NC's 'Facial Animation' technology that reduces post-processing costs

후처리 비용 줄이는 엔씨 AI의 '얼굴 애니메이션' 기술

gamemeca Ⅰ Kim Hyung Jong 게임메카 김형종 기자 2026.06.17 15:34 UTC+9

AI Summary

NC AI's VARCO Face Sync uses diffusion models to fix lip-syncing issues in games. By capturing custom data and refining AI training, they have eliminated the need for manual post-processing. The future lies in AI-driven rigging and integrating body language for true digital humans.

엔씨 AI 피지컬 AI 연구소 장한용 실장 (사진출처: NDC 공식 유튜브 영상 갈무리) — ▲ Image Source: NC AI Physical AI Lab Director Han-yong Jang (Image Source: Screen capture from the official NDC YouTube channel)
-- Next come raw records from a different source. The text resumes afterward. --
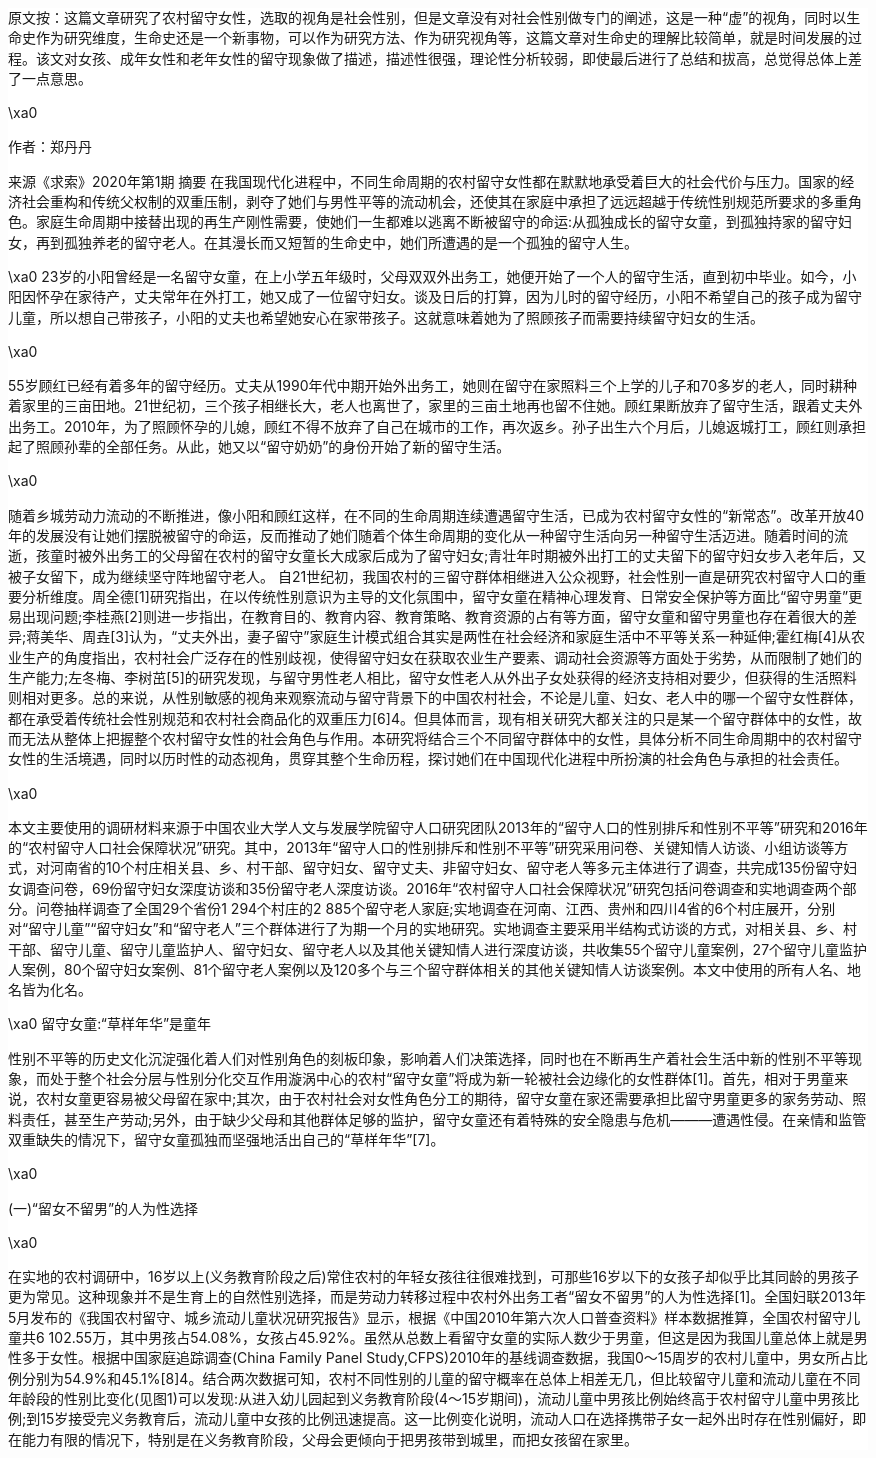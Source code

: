  原文按：这篇文章研究了农村留守女性，选取的视角是社会性别，但是文章没有对社会性别做专门的阐述，这是一种“虚”的视角，同时以生命史作为研究维度，生命史还是一个新事物，可以作为研究方法、作为研究视角等，这篇文章对生命史的理解比较简单，就是时间发展的过程。该文对女孩、成年女性和老年女性的留守现象做了描述，描述性很强，理论性分析较弱，即使最后进行了总结和拔高，总觉得总体上差了一点意思。 

\xa0 

作者：郑丹丹 

来源《求索》2020年第1期  摘要  在我国现代化进程中，不同生命周期的农村留守女性都在默默地承受着巨大的社会代价与压力。国家的经济社会重构和传统父权制的双重压制，剥夺了她们与男性平等的流动机会，还使其在家庭中承担了远远超越于传统性别规范所要求的多重角色。家庭生命周期中接替出现的再生产刚性需要，使她们一生都难以逃离不断被留守的命运:从孤独成长的留守女童，到孤独持家的留守妇女，再到孤独养老的留守老人。在其漫长而又短暂的生命史中，她们所遭遇的是一个孤独的留守人生。 

\xa0  23岁的小阳曾经是一名留守女童，在上小学五年级时，父母双双外出务工，她便开始了一个人的留守生活，直到初中毕业。如今，小阳因怀孕在家待产，丈夫常年在外打工，她又成了一位留守妇女。谈及日后的打算，因为儿时的留守经历，小阳不希望自己的孩子成为留守儿童，所以想自己带孩子，小阳的丈夫也希望她安心在家带孩子。这就意味着她为了照顾孩子而需要持续留守妇女的生活。 

\xa0 

55岁顾红已经有着多年的留守经历。丈夫从1990年代中期开始外出务工，她则在留守在家照料三个上学的儿子和70多岁的老人，同时耕种着家里的三亩田地。21世纪初，三个孩子相继长大，老人也离世了，家里的三亩土地再也留不住她。顾红果断放弃了留守生活，跟着丈夫外出务工。2010年，为了照顾怀孕的儿媳，顾红不得不放弃了自己在城市的工作，再次返乡。孙子出生六个月后，儿媳返城打工，顾红则承担起了照顾孙辈的全部任务。从此，她又以“留守奶奶”的身份开始了新的留守生活。 

\xa0 

随着乡城劳动力流动的不断推进，像小阳和顾红这样，在不同的生命周期连续遭遇留守生活，已成为农村留守女性的“新常态”。改革开放40年的发展没有让她们摆脱被留守的命运，反而推动了她们随着个体生命周期的变化从一种留守生活向另一种留守生活迈进。随着时间的流逝，孩童时被外出务工的父母留在农村的留守女童长大成家后成为了留守妇女;青壮年时期被外出打工的丈夫留下的留守妇女步入老年后，又被子女留下，成为继续坚守阵地留守老人。  自21世纪初，我国农村的三留守群体相继进入公众视野，社会性别一直是研究农村留守人口的重要分析维度。周全德[1]研究指出，在以传统性别意识为主导的文化氛围中，留守女童在精神心理发育、日常安全保护等方面比“留守男童”更易出现问题;李桂燕[2]则进一步指出，在教育目的、教育内容、教育策略、教育资源的占有等方面，留守女童和留守男童也存在着很大的差异;蒋美华、周垚[3]认为，“丈夫外出，妻子留守”家庭生计模式组合其实是两性在社会经济和家庭生活中不平等关系一种延伸;霍红梅[4]从农业生产的角度指出，农村社会广泛存在的性别歧视，使得留守妇女在获取农业生产要素、调动社会资源等方面处于劣势，从而限制了她们的生产能力;左冬梅、李树茁[5]的研究发现，与留守男性老人相比，留守女性老人从外出子女处获得的经济支持相对要少，但获得的生活照料则相对更多。总的来说，从性别敏感的视角来观察流动与留守背景下的中国农村社会，不论是儿童、妇女、老人中的哪一个留守女性群体，都在承受着传统社会性别规范和农村社会商品化的双重压力[6]4。但具体而言，现有相关研究大都关注的只是某一个留守群体中的女性，故而无法从整体上把握整个农村留守女性的社会角色与作用。本研究将结合三个不同留守群体中的女性，具体分析不同生命周期中的农村留守女性的生活境遇，同时以历时性的动态视角，贯穿其整个生命历程，探讨她们在中国现代化进程中所扮演的社会角色与承担的社会责任。 

\xa0 

本文主要使用的调研材料来源于中国农业大学人文与发展学院留守人口研究团队2013年的“留守人口的性别排斥和性别不平等”研究和2016年的“农村留守人口社会保障状况”研究。其中，2013年“留守人口的性别排斥和性别不平等”研究采用问卷、关键知情人访谈、小组访谈等方式，对河南省的10个村庄相关县、乡、村干部、留守妇女、留守丈夫、非留守妇女、留守老人等多元主体进行了调查，共完成135份留守妇女调查问卷，69份留守妇女深度访谈和35份留守老人深度访谈。2016年“农村留守人口社会保障状况”研究包括问卷调查和实地调查两个部分。问卷抽样调查了全国29个省份1 294个村庄的2 885个留守老人家庭;实地调查在河南、江西、贵州和四川4省的6个村庄展开，分别对“留守儿童”“留守妇女”和“留守老人”三个群体进行了为期一个月的实地研究。实地调查主要采用半结构式访谈的方式，对相关县、乡、村干部、留守儿童、留守儿童监护人、留守妇女、留守老人以及其他关键知情人进行深度访谈，共收集55个留守儿童案例，27个留守儿童监护人案例，80个留守妇女案例、81个留守老人案例以及120多个与三个留守群体相关的其他关键知情人访谈案例。本文中使用的所有人名、地名皆为化名。 

\xa0  留守女童:“草样年华”是童年 

性别不平等的历史文化沉淀强化着人们对性别角色的刻板印象，影响着人们决策选择，同时也在不断再生产着社会生活中新的性别不平等现象，而处于整个社会分层与性别分化交互作用漩涡中心的农村“留守女童”将成为新一轮被社会边缘化的女性群体[1]。首先，相对于男童来说，农村女童更容易被父母留在家中;其次，由于农村社会对女性角色分工的期待，留守女童在家还需要承担比留守男童更多的家务劳动、照料责任，甚至生产劳动;另外，由于缺少父母和其他群体足够的监护，留守女童还有着特殊的安全隐患与危机———遭遇性侵。在亲情和监管双重缺失的情况下，留守女童孤独而坚强地活出自己的“草样年华”[7]。 

\xa0 

(一)“留女不留男”的人为性选择 

\xa0 

在实地的农村调研中，16岁以上(义务教育阶段之后)常住农村的年轻女孩往往很难找到，可那些16岁以下的女孩子却似乎比其同龄的男孩子更为常见。这种现象并不是生育上的自然性别选择，而是劳动力转移过程中农村外出务工者“留女不留男”的人为性选择[1]。全国妇联2013年5月发布的《我国农村留守、城乡流动儿童状况研究报告》显示，根据《中国2010年第六次人口普查资料》样本数据推算，全国农村留守儿童共6 102.55万，其中男孩占54.08%，女孩占45.92%。虽然从总数上看留守女童的实际人数少于男童，但这是因为我国儿童总体上就是男性多于女性。根据中国家庭追踪调查(China Family Panel Study,CFPS)2010年的基线调查数据，我国0～15周岁的农村儿童中，男女所占比例分别为54.9%和45.1%[8]4。结合两次数据可知，农村不同性别的儿童的留守概率在总体上相差无几，但比较留守儿童和流动儿童在不同年龄段的性别比变化(见图1)可以发现:从进入幼儿园起到义务教育阶段(4～15岁期间)，流动儿童中男孩比例始终高于农村留守儿童中男孩比例;到15岁接受完义务教育后，流动儿童中女孩的比例迅速提高。这一比例变化说明，流动人口在选择携带子女一起外出时存在性别偏好，即在能力有限的情况下，特别是在义务教育阶段，父母会更倾向于把男孩带到城里，而把女孩留在家里。 
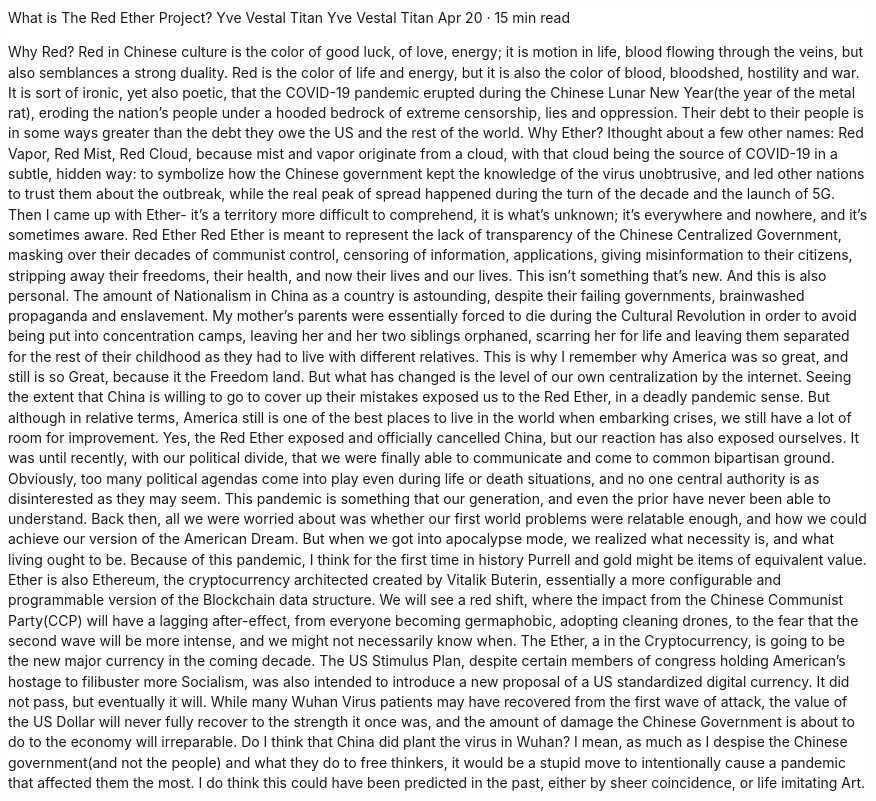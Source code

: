 What is The Red Ether Project?
Yve Vestal Titan
Yve Vestal Titan
Apr 20 · 15 min read




Why Red?
Red in Chinese culture is the color of good luck, of love, energy; it is motion in life, blood flowing through the veins, but also semblances a strong duality. Red is the color of life and energy, but it is also the color of blood, bloodshed, hostility and war.
It is sort of ironic, yet also poetic, that the COVID-19 pandemic erupted during the Chinese Lunar New Year(the year of the metal rat), eroding the nation’s people under a hooded bedrock of extreme censorship, lies and oppression. Their debt to their people is in some ways greater than the debt they owe the US and the rest of the world.
Why Ether?
Ithought about a few other names: Red Vapor, Red Mist, Red Cloud, because mist and vapor originate from a cloud, with that cloud being the source of COVID-19 in a subtle, hidden way: to symbolize how the Chinese government kept the knowledge of the virus unobtrusive, and led other nations to trust them about the outbreak, while the real peak of spread happened during the turn of the decade and the launch of 5G. Then I came up with Ether- it’s a territory more difficult to comprehend, it is what’s unknown; it’s everywhere and nowhere, and it’s sometimes aware.
Red Ether
Red Ether is meant to represent the lack of transparency of the Chinese Centralized Government, masking over their decades of communist control, censoring of information, applications, giving misinformation to their citizens, stripping away their freedoms, their health, and now their lives and our lives.
This isn’t something that’s new.
And this is also personal. The amount of Nationalism in China as a country is astounding, despite their failing governments, brainwashed propaganda and enslavement. My mother’s parents were essentially forced to die during the Cultural Revolution in order to avoid being put into concentration camps, leaving her and her two siblings orphaned, scarring her for life and leaving them separated for the rest of their childhood as they had to live with different relatives.
This is why I remember why America was so great, and still is so Great, because it the Freedom land.
But what has changed is the level of our own centralization by the internet. Seeing the extent that China is willing to go to cover up their mistakes exposed us to the Red Ether, in a deadly pandemic sense. But although in relative terms, America still is one of the best places to live in the world when embarking crises, we still have a lot of room for improvement.
Yes, the Red Ether exposed and officially cancelled China, but our reaction has also exposed ourselves. It was until recently, with our political divide, that we were finally able to communicate and come to common bipartisan ground. Obviously, too many political agendas come into play even during life or death situations, and no one central authority is as disinterested as they may seem.
This pandemic is something that our generation, and even the prior have never been able to understand. Back then, all we were worried about was whether our first world problems were relatable enough, and how we could achieve our version of the American Dream. But when we got into apocalypse mode, we realized what necessity is, and what living ought to be. Because of this pandemic, I think for the first time in history Purrell and gold might be items of equivalent value.
Ether is also Ethereum, the cryptocurrency architected created by Vitalik Buterin, essentially a more configurable and programmable version of the Blockchain data structure. We will see a red shift, where the impact from the Chinese Communist Party(CCP) will have a lagging after-effect, from everyone becoming germaphobic, adopting cleaning drones, to the fear that the second wave will be more intense, and we might not necessarily know when.
The Ether, a in the Cryptocurrency, is going to be the new major currency in the coming decade. The US Stimulus Plan, despite certain members of congress holding American’s hostage to filibuster more Socialism, was also intended to introduce a new proposal of a US standardized digital currency. It did not pass, but eventually it will. While many Wuhan Virus patients may have recovered from the first wave of attack, the value of the US Dollar will never fully recover to the strength it once was, and the amount of damage the Chinese Government is about to do to the economy will irreparable.
Do I think that China did plant the virus in Wuhan? I mean, as much as I despise the Chinese government(and not the people) and what they do to free thinkers, it would be a stupid move to intentionally cause a pandemic that affected them the most. I do think this could have been predicted in the past, either by sheer coincidence, or life imitating Art.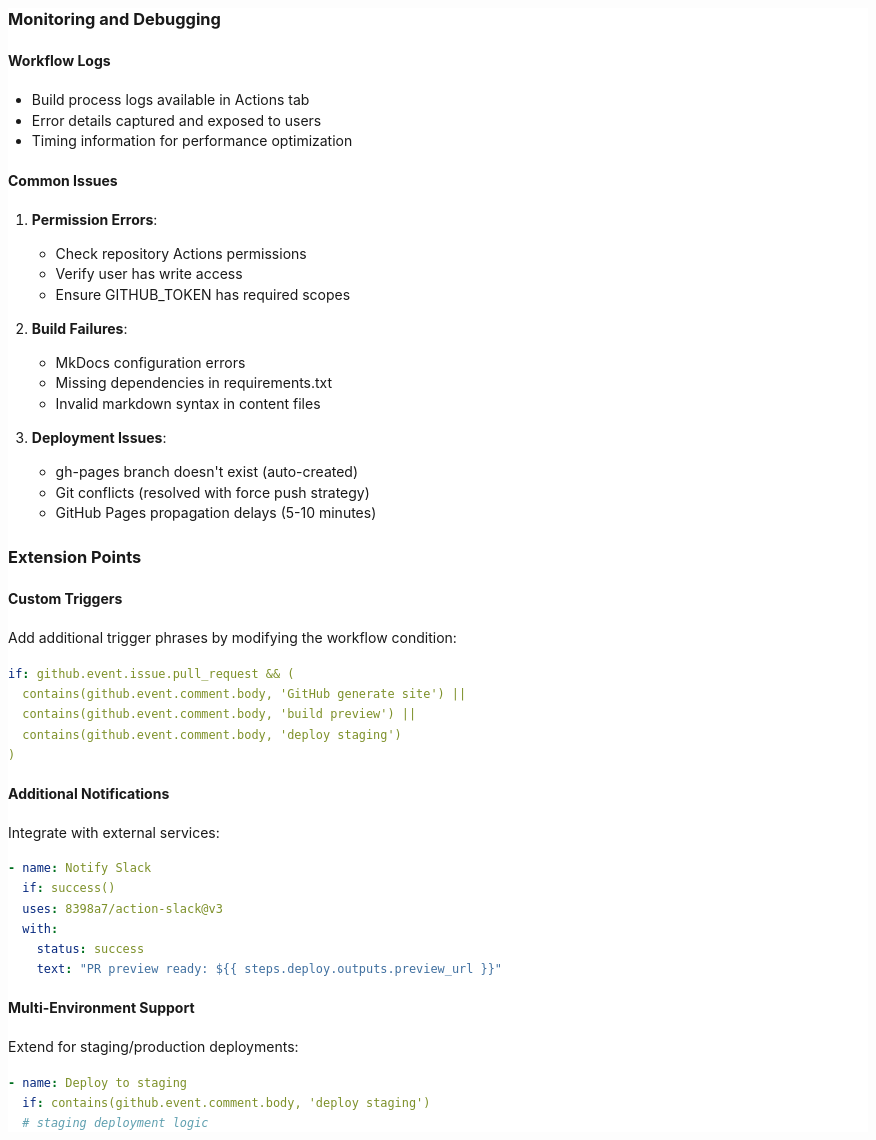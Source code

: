 ### **Monitoring and Debugging**

#### **Workflow Logs**
- Build process logs available in Actions tab
- Error details captured and exposed to users
- Timing information for performance optimization

#### **Common Issues**

1. **Permission Errors**:
   - Check repository Actions permissions
   - Verify user has write access
   - Ensure GITHUB_TOKEN has required scopes

2. **Build Failures**:
   - MkDocs configuration errors
   - Missing dependencies in requirements.txt
   - Invalid markdown syntax in content files

3. **Deployment Issues**:
   - gh-pages branch doesn't exist (auto-created)
   - Git conflicts (resolved with force push strategy)
   - GitHub Pages propagation delays (5-10 minutes)

### **Extension Points**

#### **Custom Triggers**
Add additional trigger phrases by modifying the workflow condition:
```yaml
if: github.event.issue.pull_request && (
  contains(github.event.comment.body, 'GitHub generate site') ||
  contains(github.event.comment.body, 'build preview') ||
  contains(github.event.comment.body, 'deploy staging')
)
```

#### **Additional Notifications**
Integrate with external services:
```yaml
- name: Notify Slack
  if: success()
  uses: 8398a7/action-slack@v3
  with:
    status: success
    text: "PR preview ready: ${{ steps.deploy.outputs.preview_url }}"
```

#### **Multi-Environment Support**
Extend for staging/production deployments:
```yaml
- name: Deploy to staging
  if: contains(github.event.comment.body, 'deploy staging')
  # staging deployment logic
```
Let’s be honest, nothing pulls you out of a game faster than a character whose lip movements have absolutely nothing to do with what they’re actually saying. It is a persistent headache, so much so that some developers simply give up on lip-syncing entirely—a problem that becomes even more glaring during localisation. In this brave new world of generative AI, however, we’ve seen a flurry of tech demos promising to fix our facial animation woes. A recent talk at the NEXUS Co., Ltd. Developer Conference (NDC) dived deep into how this is actually being put to work.

On Wednesday the 17th, at NDC 26, Han-yong Jang, Director of NC AI’s Physical AI Lab, took the stage to discuss 'From Speech to Expression: Streamlining Facial Animation with Generative AI.' Jang argued that as the baseline for in-game graphics and body animation continues to rise, the quality of facial animation has become the next critical frontier for developers.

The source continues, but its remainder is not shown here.